I watch every week, sub on twitch and alpha to watch the talks machina show about the show and buy their merch. Confirmed Critter. It has brought me back into dnd hard, we now run 5ed every other week and GURPS in the off week. Yuge, Tremendous.
I love me some GURPS. Most ppl who see it think it is too rulesy though.
I dont mind GURPS, but combat can take forever with all the health rolls.
Our current campaign is a lesson in patience. I opted to DM an open formatted island that has events going on around the players, but lets them do what ever they want.

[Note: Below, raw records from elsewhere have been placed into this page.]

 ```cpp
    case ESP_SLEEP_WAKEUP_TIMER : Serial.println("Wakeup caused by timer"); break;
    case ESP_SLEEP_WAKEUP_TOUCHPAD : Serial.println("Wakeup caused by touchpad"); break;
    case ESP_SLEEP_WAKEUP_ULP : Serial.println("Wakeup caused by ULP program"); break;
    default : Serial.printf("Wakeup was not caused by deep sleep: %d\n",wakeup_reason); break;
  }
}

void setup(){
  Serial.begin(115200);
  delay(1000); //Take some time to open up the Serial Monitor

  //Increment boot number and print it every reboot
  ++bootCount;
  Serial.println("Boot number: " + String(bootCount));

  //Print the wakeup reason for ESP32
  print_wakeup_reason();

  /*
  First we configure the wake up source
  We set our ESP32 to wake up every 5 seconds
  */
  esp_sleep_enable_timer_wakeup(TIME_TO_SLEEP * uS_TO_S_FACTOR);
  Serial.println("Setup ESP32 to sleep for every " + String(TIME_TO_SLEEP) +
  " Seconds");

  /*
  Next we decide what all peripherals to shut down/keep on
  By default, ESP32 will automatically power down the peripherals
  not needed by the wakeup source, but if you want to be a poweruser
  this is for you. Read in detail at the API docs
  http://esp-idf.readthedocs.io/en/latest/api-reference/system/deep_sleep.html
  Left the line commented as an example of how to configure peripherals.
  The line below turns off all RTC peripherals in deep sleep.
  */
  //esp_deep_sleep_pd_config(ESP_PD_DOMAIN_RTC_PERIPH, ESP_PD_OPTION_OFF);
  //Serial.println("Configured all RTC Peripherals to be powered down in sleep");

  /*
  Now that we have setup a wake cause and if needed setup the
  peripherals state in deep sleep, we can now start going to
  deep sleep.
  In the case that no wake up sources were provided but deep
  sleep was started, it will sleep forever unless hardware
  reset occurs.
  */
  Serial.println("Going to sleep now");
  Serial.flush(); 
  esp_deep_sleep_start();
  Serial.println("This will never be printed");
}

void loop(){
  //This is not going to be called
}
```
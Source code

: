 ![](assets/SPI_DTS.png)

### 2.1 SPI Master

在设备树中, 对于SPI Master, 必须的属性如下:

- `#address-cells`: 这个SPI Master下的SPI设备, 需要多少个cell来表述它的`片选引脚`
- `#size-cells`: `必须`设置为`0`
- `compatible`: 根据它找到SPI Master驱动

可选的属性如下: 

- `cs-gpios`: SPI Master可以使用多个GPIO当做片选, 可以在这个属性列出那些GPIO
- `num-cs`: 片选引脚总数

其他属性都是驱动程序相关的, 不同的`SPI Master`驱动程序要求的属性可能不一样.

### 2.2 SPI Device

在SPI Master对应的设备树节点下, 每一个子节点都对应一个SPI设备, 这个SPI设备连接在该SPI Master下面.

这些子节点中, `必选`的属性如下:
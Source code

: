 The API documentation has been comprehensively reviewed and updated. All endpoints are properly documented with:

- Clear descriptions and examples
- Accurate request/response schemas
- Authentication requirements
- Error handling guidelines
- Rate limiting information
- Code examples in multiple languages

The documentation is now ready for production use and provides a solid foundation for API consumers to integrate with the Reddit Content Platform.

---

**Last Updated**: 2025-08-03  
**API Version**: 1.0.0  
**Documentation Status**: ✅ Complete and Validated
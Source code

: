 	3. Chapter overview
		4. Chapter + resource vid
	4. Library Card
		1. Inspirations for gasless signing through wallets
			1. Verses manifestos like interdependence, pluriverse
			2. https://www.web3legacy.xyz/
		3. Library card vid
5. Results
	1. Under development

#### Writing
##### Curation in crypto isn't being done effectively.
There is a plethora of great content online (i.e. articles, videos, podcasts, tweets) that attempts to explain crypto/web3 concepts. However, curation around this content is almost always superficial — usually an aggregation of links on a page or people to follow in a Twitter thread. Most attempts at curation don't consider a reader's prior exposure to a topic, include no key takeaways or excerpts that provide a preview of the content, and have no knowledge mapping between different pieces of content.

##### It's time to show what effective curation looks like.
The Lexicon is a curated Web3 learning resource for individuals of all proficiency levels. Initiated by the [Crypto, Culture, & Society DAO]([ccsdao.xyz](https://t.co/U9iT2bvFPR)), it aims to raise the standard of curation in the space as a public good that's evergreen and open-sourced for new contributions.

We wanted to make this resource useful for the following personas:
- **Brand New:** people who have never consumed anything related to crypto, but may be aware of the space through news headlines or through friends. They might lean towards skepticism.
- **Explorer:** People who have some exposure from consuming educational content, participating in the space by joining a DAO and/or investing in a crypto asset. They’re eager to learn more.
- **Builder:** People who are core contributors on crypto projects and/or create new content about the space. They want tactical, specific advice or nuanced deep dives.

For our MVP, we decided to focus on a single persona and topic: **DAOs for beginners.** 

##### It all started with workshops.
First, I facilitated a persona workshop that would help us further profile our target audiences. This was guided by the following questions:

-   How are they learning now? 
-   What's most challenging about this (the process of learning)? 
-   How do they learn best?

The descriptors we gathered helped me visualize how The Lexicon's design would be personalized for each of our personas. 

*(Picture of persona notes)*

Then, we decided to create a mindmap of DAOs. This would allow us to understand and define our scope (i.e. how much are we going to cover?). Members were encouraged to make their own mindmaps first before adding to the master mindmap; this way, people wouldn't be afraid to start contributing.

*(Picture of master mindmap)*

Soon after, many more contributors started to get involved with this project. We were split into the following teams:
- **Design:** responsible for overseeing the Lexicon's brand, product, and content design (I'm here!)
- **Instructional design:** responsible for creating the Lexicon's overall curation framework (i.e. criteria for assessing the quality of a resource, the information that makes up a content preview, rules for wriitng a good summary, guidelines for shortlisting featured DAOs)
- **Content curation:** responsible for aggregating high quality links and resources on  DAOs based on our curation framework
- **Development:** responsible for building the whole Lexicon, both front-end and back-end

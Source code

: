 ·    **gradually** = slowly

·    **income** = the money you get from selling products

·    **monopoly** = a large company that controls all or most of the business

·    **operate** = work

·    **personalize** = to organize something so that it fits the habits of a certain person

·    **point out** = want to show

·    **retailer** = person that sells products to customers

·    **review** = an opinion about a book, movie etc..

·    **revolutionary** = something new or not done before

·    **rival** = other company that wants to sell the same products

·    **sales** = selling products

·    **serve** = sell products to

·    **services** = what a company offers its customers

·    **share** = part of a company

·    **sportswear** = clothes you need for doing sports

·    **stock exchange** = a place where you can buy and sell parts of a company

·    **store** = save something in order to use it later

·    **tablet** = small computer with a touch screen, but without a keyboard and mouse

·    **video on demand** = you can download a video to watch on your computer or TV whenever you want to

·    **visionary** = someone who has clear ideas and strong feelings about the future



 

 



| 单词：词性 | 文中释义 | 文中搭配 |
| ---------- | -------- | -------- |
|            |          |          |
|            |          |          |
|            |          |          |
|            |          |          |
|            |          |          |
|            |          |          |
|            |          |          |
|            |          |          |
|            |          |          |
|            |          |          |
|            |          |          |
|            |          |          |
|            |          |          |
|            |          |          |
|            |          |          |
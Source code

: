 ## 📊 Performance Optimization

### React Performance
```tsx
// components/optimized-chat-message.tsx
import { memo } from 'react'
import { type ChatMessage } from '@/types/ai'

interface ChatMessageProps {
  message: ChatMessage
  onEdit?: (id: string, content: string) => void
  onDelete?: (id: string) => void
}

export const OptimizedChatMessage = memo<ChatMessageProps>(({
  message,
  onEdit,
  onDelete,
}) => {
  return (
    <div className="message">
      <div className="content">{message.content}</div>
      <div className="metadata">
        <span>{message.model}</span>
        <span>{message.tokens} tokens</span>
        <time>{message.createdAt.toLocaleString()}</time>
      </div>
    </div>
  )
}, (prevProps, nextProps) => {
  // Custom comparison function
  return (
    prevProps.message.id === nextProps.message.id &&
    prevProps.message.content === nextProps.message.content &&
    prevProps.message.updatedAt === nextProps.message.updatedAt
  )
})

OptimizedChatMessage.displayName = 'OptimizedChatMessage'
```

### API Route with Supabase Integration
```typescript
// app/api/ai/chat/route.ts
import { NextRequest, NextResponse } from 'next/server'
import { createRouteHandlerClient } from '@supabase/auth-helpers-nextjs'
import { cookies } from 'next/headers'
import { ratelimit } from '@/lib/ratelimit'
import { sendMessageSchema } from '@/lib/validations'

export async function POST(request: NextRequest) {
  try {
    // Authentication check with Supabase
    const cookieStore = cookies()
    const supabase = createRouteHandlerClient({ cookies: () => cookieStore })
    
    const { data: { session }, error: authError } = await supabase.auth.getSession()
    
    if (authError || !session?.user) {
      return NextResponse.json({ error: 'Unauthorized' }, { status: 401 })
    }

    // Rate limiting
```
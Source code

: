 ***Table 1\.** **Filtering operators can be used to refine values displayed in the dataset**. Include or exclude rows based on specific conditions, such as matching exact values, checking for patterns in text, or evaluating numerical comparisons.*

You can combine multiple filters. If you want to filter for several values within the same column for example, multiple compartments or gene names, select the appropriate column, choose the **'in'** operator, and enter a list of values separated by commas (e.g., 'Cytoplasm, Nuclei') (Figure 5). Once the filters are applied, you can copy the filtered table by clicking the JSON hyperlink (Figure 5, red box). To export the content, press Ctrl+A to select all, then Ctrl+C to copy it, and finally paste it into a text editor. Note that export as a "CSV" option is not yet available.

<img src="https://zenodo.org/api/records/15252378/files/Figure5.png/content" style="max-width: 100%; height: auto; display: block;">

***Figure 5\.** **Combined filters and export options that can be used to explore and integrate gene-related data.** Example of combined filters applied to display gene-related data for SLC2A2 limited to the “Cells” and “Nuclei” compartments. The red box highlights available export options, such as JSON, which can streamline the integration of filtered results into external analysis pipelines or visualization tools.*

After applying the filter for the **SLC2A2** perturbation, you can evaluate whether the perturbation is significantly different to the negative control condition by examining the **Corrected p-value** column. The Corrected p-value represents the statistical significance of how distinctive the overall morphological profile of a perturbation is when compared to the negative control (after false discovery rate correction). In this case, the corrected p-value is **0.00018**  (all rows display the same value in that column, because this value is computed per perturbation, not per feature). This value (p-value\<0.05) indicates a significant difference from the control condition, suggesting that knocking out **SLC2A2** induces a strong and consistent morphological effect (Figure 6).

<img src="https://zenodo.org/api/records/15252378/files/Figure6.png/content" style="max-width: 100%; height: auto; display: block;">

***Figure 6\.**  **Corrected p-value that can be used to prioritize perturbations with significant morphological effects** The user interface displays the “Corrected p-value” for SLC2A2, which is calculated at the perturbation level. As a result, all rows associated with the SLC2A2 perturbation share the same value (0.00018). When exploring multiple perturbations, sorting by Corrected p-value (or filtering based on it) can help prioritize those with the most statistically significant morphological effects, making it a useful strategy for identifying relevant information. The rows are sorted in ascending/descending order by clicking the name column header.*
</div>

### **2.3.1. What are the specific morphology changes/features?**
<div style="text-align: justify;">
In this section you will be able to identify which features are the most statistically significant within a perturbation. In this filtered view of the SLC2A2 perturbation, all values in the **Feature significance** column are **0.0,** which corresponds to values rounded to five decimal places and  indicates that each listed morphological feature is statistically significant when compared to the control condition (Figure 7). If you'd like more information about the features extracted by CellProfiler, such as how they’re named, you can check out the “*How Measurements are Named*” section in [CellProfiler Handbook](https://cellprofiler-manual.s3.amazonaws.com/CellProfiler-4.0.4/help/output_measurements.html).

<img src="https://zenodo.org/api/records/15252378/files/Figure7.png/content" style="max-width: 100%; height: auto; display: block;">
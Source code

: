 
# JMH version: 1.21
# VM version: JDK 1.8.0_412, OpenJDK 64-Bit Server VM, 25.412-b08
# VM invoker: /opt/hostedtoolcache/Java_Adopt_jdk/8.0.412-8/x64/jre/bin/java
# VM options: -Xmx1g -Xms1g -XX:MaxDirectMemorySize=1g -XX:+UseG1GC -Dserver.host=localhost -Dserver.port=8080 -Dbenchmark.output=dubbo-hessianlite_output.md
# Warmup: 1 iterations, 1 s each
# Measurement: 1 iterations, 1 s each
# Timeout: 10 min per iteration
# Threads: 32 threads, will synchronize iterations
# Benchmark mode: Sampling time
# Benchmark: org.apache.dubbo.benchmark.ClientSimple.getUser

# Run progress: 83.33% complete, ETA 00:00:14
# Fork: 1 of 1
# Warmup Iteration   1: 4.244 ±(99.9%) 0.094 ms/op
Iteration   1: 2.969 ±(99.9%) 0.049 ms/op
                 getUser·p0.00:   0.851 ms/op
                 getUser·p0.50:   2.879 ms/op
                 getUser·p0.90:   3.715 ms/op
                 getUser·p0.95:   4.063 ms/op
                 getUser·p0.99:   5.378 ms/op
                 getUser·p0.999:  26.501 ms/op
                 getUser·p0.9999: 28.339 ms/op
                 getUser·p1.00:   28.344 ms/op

Two sessions in and we have watched a party member nearly get dragged off into a pool by an angry dolphin, a set of three dwarven zombies chained 1s on attack (it turned into an undead food orgy on top of a DBNO player character) and a couple of magical mind controlled sharks “flippity floppity”-ing after the party as they fleed.
Long story short; bugger creating everything from scratch (one island, three fully detailed cities, a tonne of fish towns and hand crafted npc). Don’t do bongs while talking about running a D&D campaign kids.
Critical Role is fantastic, I’ve been watching since the first episode. It’s probably the thing I look forward to most each week and whenever they skip a week I end up with cravings. Matt is one of the best DMs I’ve ever seen. I strongly recommend it to anyone with even a passing interest in D&D.
Agreed!
I haven’t had the time to watch every episode but thoroughly enjoy each and every one I do get a chance to watch.
Matt is an absolutely amazing DM and helps make the show so enjoyable to watch. How do you want to do this indeed! 😉
Over an hour per episode and over 100 eps, that’s some serious catch up time for anyone wishing to start anew. Any recommendations of a closer to up to date number to start at without losing out on too much?
Episodes are typically 3-4 hours, it’s proper D&D. I’d suggest starting with the Chroma Conclave arc, I think it starts at episode 39 but you’d want to double check that. Once you’re caught up you can always go back and watch the earlier episodes for back story.
I only started watching earlier this year and I’m up to episode 43.
I actually recommend starting at the start, you can’t miss the Lady Kima, Clarota , Gilmore, the Fire Ashari… There’s so much backstory.
It’ll only take you like a solid year or so to catch up 🙂
Do yourself a favour and watch it all from the beginning.
Apparently the current campaign is coming to an end soon and they’ll be starting a new campaign with freshly-rolled characters, so for those who don’t have the time investment needed to watch the current campaign from the beginning it might behoove them to wait for the new campaign to start.